“Quanta sublime armonia

può dare la musica.

Come un canto dell’anima essa esce dal più profondo

di qualcuno per toccare

le parti più recondite

di chi ascolta.

Ed inizia una stretta connessione col compositore, quasi una sorta di fusione di anime, un sentire comune che unisce e libera ad un tempo.

Nulla per me è così

ancestrale ed elevato insieme.”

Una vita scandita da note musicali. Come può essere diversamente se si cresce in una casa in cui c’è sempre musica? Persino i sogni ad occhi aperti hanno avuto sempre la loro colonna sonora. Da bambina restavo incantata a guardare papà intento a cambiare la puntina del giradischi e maneggiare con cura i dischi di cera. Il suono era un po’ incerto e a tratti gracchiante e le musiche mi sembravano risalire alla notte dei tempi, così diverse da ciò che all’epoca ascoltavo. Lui mi raccontava dei tempi di guerra e dei dischi di jazz americano vietati dal regime, di quelli che comprava di nascosto e della nonna che si arrabbiava con lui. E poi, nell’immediato dopoguerra, delle serate danzanti a Villa Cardì al lungomare di Catania con l’orchestra dal vivo che suonava Glenn Miller o Gershwin. Ma la sorpresa era sempre dietro l’angolo e non era difficile sentire all’improvviso le note degli Eurythmicks o degli Wham, di Bob Marley o dei Queen.

“Perché la musica è tutta bella. Eccezion fatta per il rap che proprio non capisco” continuava a dirmi. Si è così fatta largo in me la convinzione che si è profondamente giovani fintanto che si è in grado di seguire l’evoluzione della musica, fintanto che ci sia la curiosità di nuovi ascolti. Quando tutto questo si affievolisce, quando resti ancorato alle canzoni del passato e ti chiudi al nuovo è come se passassi il testimone alla generazione successiva.

Quest’ultima non capirà la tua musica e tu la sua probabilmente, in un avvicendarsi antico come il mondo. Ma una cosa accomuna tutti: credo ci sia un luogo dentro ognuno di noi dove raramente si riesce ad arrivare. Un luogo che contiene le emozioni più profonde, quelle che le parole non riescono ad esprimere, che una danza non riesce a rappresentare o a cui un dipinto non può dare vita. Sono quelle emozioni ancestrali, così oscure e impronunciabili, tanto che spesso le ignoriamo o le teniamo in silenzio. Poi accade qualcosa che va oltre, qualcosa che ci accomuna alla vita di tutto l’universo: una musica, un canto ci prendono e ci aprono il cuore mettendoci a nudo. Niente più orpelli, niente corazze, niente difese.
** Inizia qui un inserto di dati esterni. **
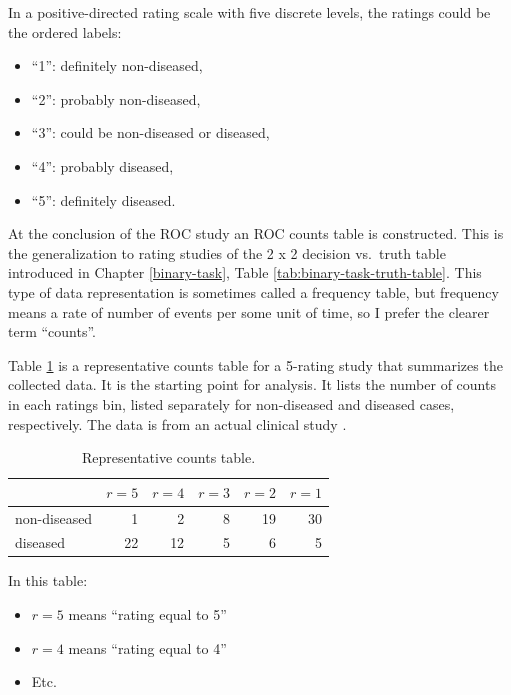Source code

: \documentclass[
]{book}
\providecommand{\tightlist}{%
  \setlength{\itemsep}{0pt}\setlength{\parskip}{0pt}}
\begin{document}
In a positive-directed rating scale with five discrete levels, the ratings could be the ordered labels:

\begin{itemize}
\tightlist
\item
  ``1'': definitely non-diseased,
\item
  ``2'': probably non-diseased,
\item
  ``3'': could be non-diseased or diseased,
\item
  ``4'': probably diseased,
\item
  ``5'': definitely diseased.
\end{itemize}

At the conclusion of the ROC study an ROC counts table is constructed. This is the generalization to rating studies of the 2 x 2 decision vs.~truth table introduced in Chapter \ref{binary-task}, Table \ref{tab:binary-task-truth-table}. This type of data representation is sometimes called a frequency table, but frequency means a rate of number of events per some unit of time, so I prefer the clearer term ``counts''.

Table \ref{tab:ratings-paradigm-example-table} is a representative counts table for a 5-rating study that summarizes the collected data. It is the starting point for analysis. It lists the number of counts in each ratings bin, listed separately for non-diseased and diseased cases, respectively. The data is from an actual clinical study \citep{RN4343}.

\begin{table}

\caption{\label{tab:ratings-paradigm-example-table}Representative counts table.}
\centering
\begin{tabular}[t]{l|r|r|r|r|r}
\hline
  & $r = 5$ & $r = 4$ & $r = 3$ & $r = 2$ & $r = 1$\\
\hline
non-diseased & 1 & 2 & 8 & 19 & 30\\
\hline
diseased & 22 & 12 & 5 & 6 & 5\\
\hline
\end{tabular}
\end{table}

In this table:

\begin{itemize}
\tightlist
\item
  \(r = 5\) means ``rating equal to 5''
\item
  \(r = 4\) means ``rating equal to 4''
\item
  Etc.
\end{itemize}
\end{document}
Così succede che l’anima canti quelle parole, che si elevi con quelle note, in una danza che la unisce idealmente a chi quelle parole ha scritto o quella musica ha composto. Un momento di sublime ascesi. La musica unisce e lo fa ad un livello alto, diverso da ogni forma d’arte perché nasce dalla parte più intima di ognuno di noi.

“Non finiremo mai di stupirci finché riusciremo a percepire frequenze musicali che l’anima non potrà mai tradurre.” Piero Laliscia.